The intrathoracic pressure regulator (ITPR) is a novel noninvasive device designed to increase circulation and blood pressure. By applying negative pressure during the expiratory phase of ventilation it decreases intrathoracic pressure and enhances venous return, which increases cardiac output. It is possible that the ITPR may both decrease intracranial pressure (ICP) and increase cerebral perfusion pressure (CPP) in brain-injured patients by decreasing cerebral venous blood volume and increasing cardiac output. The authors conducted an open-label, “first-in-humans” study of the ITPR in patients with an ICP monitor or external ventricular drain and altered intracranial elastance.

Methods

This prospective randomized trial commenced July 2009. Baseline hemodynamic variables and ICP were recorded prior to inserting one of the two ITPRs into the ventilator circuit based on a randomization scheme. Depending on the device selected, activation provided either −5 or −9 mm Hg endotracheal tube pressure. Hemodynamic and ICP data were recorded sequentially every 2 minutes for 10 minutes. The first device was turned off for 10 minutes, then it was removed and the second device was applied, and then the procedure was repeated for the second device.

Results

Ten patients with elevated ICP secondary to intracranial hemorrhage (n = 4), trauma (n = 2), obstructive hydrocephalus (n = 2), or diffuse cerebral processes (n = 2) were enrolled.
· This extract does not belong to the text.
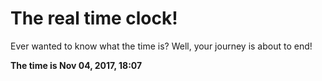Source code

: # The real time clock!

Ever wanted to know what the time is? Well, your journey is about to end!

**The time is Nov 04, 2017, 18:07**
Baseline ICP ranged from 12 to 38 mm Hg. With device application, a decrease in ICP was observed in 16 of 20 applications. During treatment with the −5 mm Hg device, there was a mean maximal decrease of 3.3 mm Hg in ICP (21.7 vs 18.4 mm Hg, p = 0.003), which was associated with an increase in CPP of 6.5 mm Hg (58.2 vs 64.7 mm Hg, p = 0.019). During treatment with the −9 mm Hg device, there was a mean maximal decrease of 2.4 mm Hg in ICP (21.1 vs 18.7 mm Hg, p = 0.044), which was associated with an increase in CPP of 6.5 mm Hg (59.2 vs 65.7 mm Hg, p = 0.001).

Conclusions

This pilot study demonstrates that use of the ITPR in patients with altered intracranial elastance is feasible. Although this study was not powered to demonstrate efficacy, these data strongly suggest that the ITPR may be used to rapidly lower ICP and increase CPP without apparent adverse effects. Additional studies will be needed to assess longitudinal changes in ICP when the device is in use and to delineate treatment parameters.

Abbreviations used in this paper:

ABG = arterial blood gas; CPP = cerebral perfusion pressure; EVD = external ventricular drain; ICH = intracranial hemorrhage; ICP = intracranial pressure; ITPR = intrathoracic pressure regulator; TBI = traumatic brain injury.